I'd be lying if I said I wouldn't be interested if I ever found out how.


----------



## GumCat (Mar 23, 2015)

Your town looks really cool! I think personally I'm gonna see how much I can do within the regular realm of actions for a town first before I really think about hacking but yeah I can see why someone might wanna. I don't know if I think it would actually take any fun out of the game.


----------



## RosieThePeppyCat (Mar 23, 2015)

FancyThat said:


> Ohh I had no idea .
> 
> A few more pictures of my island, now fully decorated :3



Wow, that's actually pretty cool. How did you even do that?


----------



## Lualdara (Mar 23, 2015)

Your town and island look really cool! I personally wouldn't hack my game but I have nothing against people who do it on their own games or to help people. I just wish we could do that cool stuff legally, I really want houses and pwps on the beach and pond rocks and river bamboos...


----------



## Bixxy (Mar 23, 2015)

How do you do this? I'm sorry I'm a bit new :c


----------



## FancyThat (Mar 23, 2015)

RosieThePeppyCat said:


> Wow, that's actually pretty cool. How did you even do that?
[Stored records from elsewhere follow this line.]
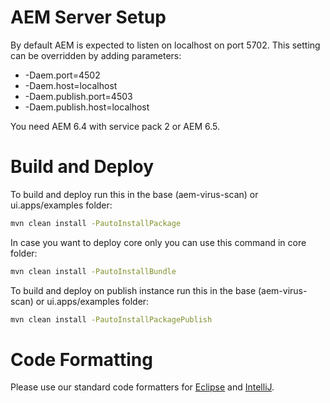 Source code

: # AEM Server Setup

By default AEM is expected to listen on localhost on port 5702. This setting can be overridden by adding parameters:
* -Daem.port=4502
* -Daem.host=localhost
* -Daem.publish.port=4503
* -Daem.publish.host=localhost

You need AEM 6.4 with service pack 2 or AEM 6.5.

# Build and Deploy

To build and deploy run this in the base (aem-virus-scan) or ui.apps/examples folder:

```bash
mvn clean install -PautoInstallPackage
```

In case you want to deploy core only you can use this command in core folder:

```bash
mvn clean install -PautoInstallBundle
```

To build and deploy on publish instance run this in the base (aem-virus-scan) or ui.apps/examples folder:

```bash
mvn clean install -PautoInstallPackagePublish
```


# Code Formatting

Please use our standard code formatters for [Eclipse](formatter/eclipse-avs.xml)
and [IntelliJ](formatter/intellij-avs.xml).
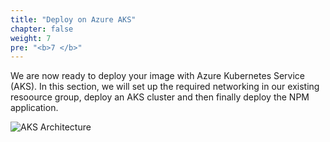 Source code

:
 ```yaml
---
title: "Deploy on Azure AKS"
chapter: false
weight: 7
pre: "<b>7 </b>"
---
```


We are now ready to deploy your image with Azure Kubernetes Service (AKS). In this section, we will set up the required networking in our existing resoource group, deploy an AKS cluster and then finally deploy the NPM application.

![AKS Architecture](/images/aks-architecture.svg)
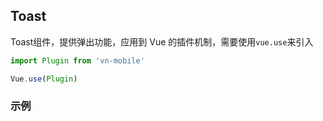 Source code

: ## Toast

Toast组件，提供弹出功能，应用到 Vue 的插件机制，需要使用`vue.use`来引入
```js
import Plugin from 'vn-mobile'

Vue.use(Plugin)
```

### 示例


<ClientOnly>
<toast-demos></toast-demos>
</ClientOnly>
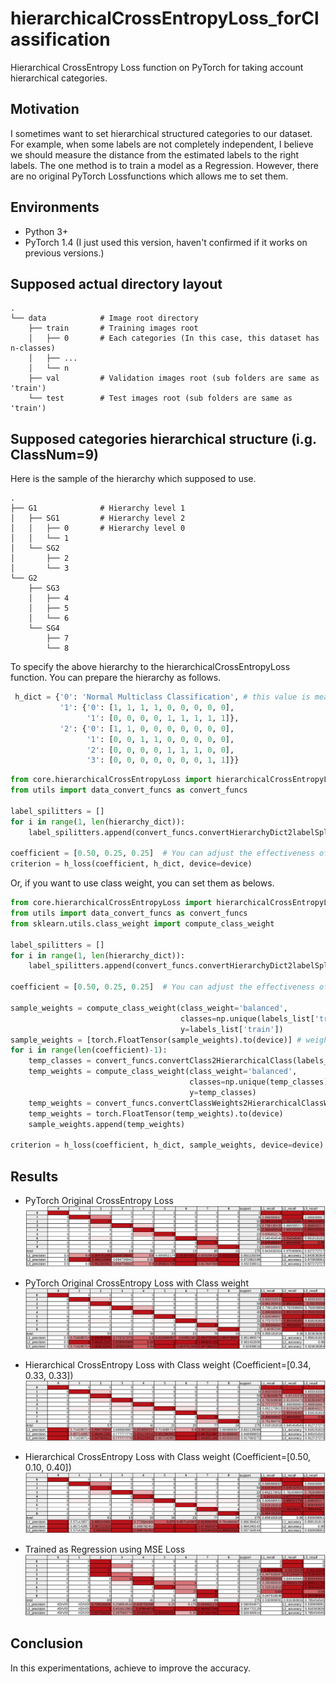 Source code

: # hierarchicalCrossEntropyLoss_forClassification
Hierarchical CrossEntropy Loss function on PyTorch for taking account hierarchical categories.  

## Motivation
I sometimes want to set hierarchical structured categories to our dataset. For example, when some labels are not completely independent, I believe we should measure the distance from the estimated labels to the right labels. The one method is to train a model as a Regression. However, there are no original PyTorch Lossfunctions which allows me to set them.

## Environments
- Python 3+
- PyTorch 1.4 (I just used this version, haven't confirmed if it works on previous versions.)  

## Supposed actual directory layout
    .
    └── data            # Image root directory
        ├── train       # Training images root
        │   ├── 0       # Each categories (In this case, this dataset has n-classes)
        │   ├── ...
        │   └── n
        ├── val         # Validation images root (sub folders are same as 'train')
        └── test        # Test images root (sub folders are same as 'train')


## Supposed categories hierarchical structure (i.g. ClassNum=9)
Here is the sample of the hierarchy which supposed to use.

    .
    ├── G1              # Hierarchy level 1
    │   ├── SG1         # Hierarchy level 2
    │   │   ├── 0       # Hierarchy level 0
    │   │   └── 1
    │   └── SG2  
    │       ├── 2
    │       └── 3  
    └── G2
        ├── SG3
        │   ├── 4
        │   ├── 5
        │   └── 6
        └── SG4  
            ├── 7
            └── 8 
    

To specify the above hierarchy to the hierarchicalCrossEntropyLoss function. You can prepare the hierarchy as follows.

```python
 h_dict = {'0': 'Normal Multiclass Classification', # this value is meaningless
           '1': {'0': [1, 1, 1, 1, 0, 0, 0, 0, 0],
                 '1': [0, 0, 0, 0, 1, 1, 1, 1, 1]},
           '2': {'0': [1, 1, 0, 0, 0, 0, 0, 0, 0],
                 '1': [0, 0, 1, 1, 0, 0, 0, 0, 0],
                 '2': [0, 0, 0, 0, 1, 1, 1, 0, 0],
                 '3': [0, 0, 0, 0, 0, 0, 0, 1, 1]}}
```

```python
from core.hierarchicalCrossEntropyLoss import hierarchicalCrossEntropyLoss as h_loss
from utils import data_convert_funcs as convert_funcs

label_spilitters = []
for i in range(1, len(hierarchy_dict)):
    label_spilitters.append(convert_funcs.convertHierarchyDict2labelSplitters(h_dict[str(i)]))

coefficient = [0.50, 0.25, 0.25]  # You can adjust the effectiveness of each hierarchy
criterion = h_loss(coefficient, h_dict, device=device)
```

Or, if you want to use class weight, you can set them as belows.

```python
from core.hierarchicalCrossEntropyLoss import hierarchicalCrossEntropyLoss as h_loss
from utils import data_convert_funcs as convert_funcs
from sklearn.utils.class_weight import compute_class_weight

label_spilitters = []
for i in range(1, len(hierarchy_dict)):
    label_spilitters.append(convert_funcs.convertHierarchyDict2labelSplitters(h_dict[str(i)]))

coefficient = [0.50, 0.25, 0.25]  # You can adjust the effectiveness of each hierarchy

sample_weights = compute_class_weight(class_weight='balanced', 
                                      classes=np.unique(labels_list['train']),
                                      y=labels_list['train'])
sample_weights = [torch.FloatTensor(sample_weights).to(device)] # weight for level 0
for i in range(len(coefficient)-1):
    temp_classes = convert_funcs.convertClass2HierarchicalClass(labels_list['train'], label_spilitters[i])
    temp_weights = compute_class_weight(class_weight='balanced', 
                                        classes=np.unique(temp_classes),
                                        y=temp_classes)
    temp_weights = convert_funcs.convertClassWeights2HierarchicalClassWeights(temp_weights, label_spilitters[i])
    temp_weights = torch.FloatTensor(temp_weights).to(device)
    sample_weights.append(temp_weights)

criterion = h_loss(coefficient, h_dict, sample_weights, device=device)    
```

## Results

* PyTorch Original CrossEntropy Loss
![PyTorch Original CrossEntropy Loss](/images/CELoss.png)

* PyTorch Original CrossEntropy Loss with Class weight
![PyTorch Original CrossEntropy Loss with Class weight](/images/WeightedCELoss.png)

* Hierarchical CrossEntropy Loss with Class weight (Coefficient=[0.34, 0.33, 0.33])
![Hierarchical CrossEntropy Loss with Class weight (Coefficient=[0.34, 0.33, 0.33])](/images/HierarchicalCELoss(Conf0.34_0.33_0.33).png)

* Hierarchical CrossEntropy Loss with Class weight (Coefficient=[0.50, 0.10, 0.40])
![Hierarchical CrossEntropy Loss with Class weight (Coefficient=[0.50, 0.10, 0.40])](/images/HierarchicalCELoss(Conf0.5_0.1_0.4).png)

* Trained as Regression using MSE Loss
![Trained as Regression using MSE Loss](/images/Regression.png)

## Conclusion

In this experimentations, achieve to improve the accuracy.  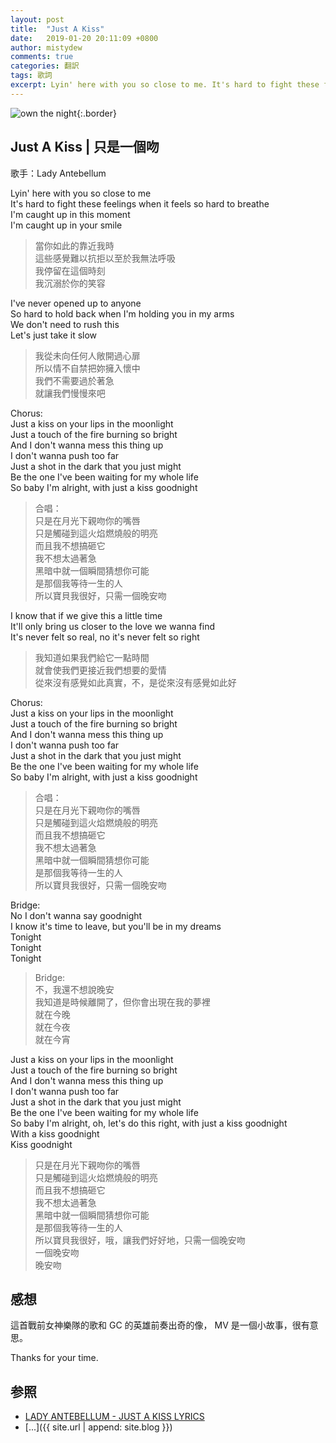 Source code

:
 ```yaml
---
layout: post
title:  "Just A Kiss"
date:   2019-01-20 20:11:09 +0800
author: mistydew
comments: true
categories: 翻訳
tags: 歌詞
excerpt: Lyin' here with you so close to me. It's hard to fight these feelings when it feels so hard to breathe. I'm caught up in this moment. I'm caught up in your smile
---
```

![own the night](https://raw.githubusercontent.com/mistydew/misc/master/cover/own%20the%20night.jpg){:.border}

## Just A Kiss | 只是一個吻

歌手：Lady Antebellum

Lyin' here with you so close to me<br>
It's hard to fight these feelings when it feels so hard to breathe<br>
I'm caught up in this moment<br>
I'm caught up in your smile

> 當你如此的靠近我時<br>
> 這些感覺難以抗拒以至於我無法呼吸<br>
> 我停留在這個時刻<br>
> 我沉溺於你的笑容

I've never opened up to anyone<br>
So hard to hold back when I'm holding you in my arms<br>
We don't need to rush this<br>
Let's just take it slow

> 我從未向任何人敞開過心扉<br>
> 所以情不自禁把妳擁入懷中<br>
> 我們不需要過於著急<br>
> 就讓我們慢慢來吧

Chorus:<br>
Just a kiss on your lips in the moonlight<br>
Just a touch of the fire burning so bright<br>
And I don't wanna mess this thing up<br>
I don't wanna push too far<br>
Just a shot in the dark that you just might<br>
Be the one I've been waiting for my whole life<br>
So baby I'm alright, with just a kiss goodnight

> 合唱：<br>
> 只是在月光下親吻你的嘴唇<br>
> 只是觸碰到這火焰燃燒般的明亮<br>
> 而且我不想搞砸它<br>
> 我不想太過著急<br>
> 黑暗中就一個瞬間猜想你可能<br>
> 是那個我等待一生的人<br>
> 所以寶貝我很好，只需一個晚安吻

I know that if we give this a little time<br>
It'll only bring us closer to the love we wanna find<br>
It's never felt so real, no it's never felt so right

> 我知道如果我們給它一點時間<br>
> 就會使我們更接近我們想要的愛情<br>
> 從來沒有感覺如此真實，不，是從來沒有感覺如此好

Chorus:<br>
Just a kiss on your lips in the moonlight<br>
Just a touch of the fire burning so bright<br>
And I don't wanna mess this thing up<br>
I don't wanna push too far<br>
Just a shot in the dark that you just might<br>
Be the one I've been waiting for my whole life<br>
So baby I'm alright, with just a kiss goodnight

> 合唱：<br>
> 只是在月光下親吻你的嘴唇<br>
> 只是觸碰到這火焰燃燒般的明亮<br>
> 而且我不想搞砸它<br>
> 我不想太過著急<br>
> 黑暗中就一個瞬間猜想你可能<br>
> 是那個我等待一生的人<br>
> 所以寶貝我很好，只需一個晚安吻

Bridge:<br>
No I don't wanna say goodnight<br>
I know it's time to leave, but you'll be in my dreams<br>
Tonight<br>
Tonight<br>
Tonight

> Bridge:<br>
> 不，我還不想說晚安<br>
> 我知道是時候離開了，但你會出現在我的夢裡<br>
> 就在今晚<br>
> 就在今夜<br>
> 就在今宵

Just a kiss on your lips in the moonlight<br>
Just a touch of the fire burning so bright<br>
And I don't wanna mess this thing up<br>
I don't wanna push too far<br>
Just a shot in the dark that you just might<br>
Be the one I've been waiting for my whole life<br>
So baby I'm alright, oh, let's do this right, with just a kiss goodnight<br>
With a kiss goodnight<br>
Kiss goodnight

> 只是在月光下親吻你的嘴唇<br>
> 只是觸碰到這火焰燃燒般的明亮<br>
> 而且我不想搞砸它<br>
> 我不想太過著急<br>
> 黑暗中就一個瞬間猜想你可能<br>
> 是那個我等待一生的人<br>
> 所以寶貝我很好，哦，讓我們好好地，只需一個晚安吻<br>
> 一個晚安吻<br>
> 晚安吻

## 感想
這首戰前女神樂隊的歌和 GC 的英雄前奏出奇的像，
MV 是一個小故事，很有意思。

Thanks for your time.

## 参照
* [LADY ANTEBELLUM - JUST A KISS LYRICS](http://www.songlyrics.com/lady-antebellum/just-a-kiss-lyrics)
* [...]({{ site.url | append: site.blog }})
As i said previously my friend did it for me, in the link I posted before I explained how it came about . Although I didn't think it was possible to do unless you had an older Japanese console.

- - - Post Merge - - -



Envyena said:


> Your town and island look really cool! I personally wouldn't hack my game but I have nothing against people who do it on their own games or to help people. I just wish we could do that cool stuff legally, I really want houses and pwps on the beach and pond rocks and river bamboos...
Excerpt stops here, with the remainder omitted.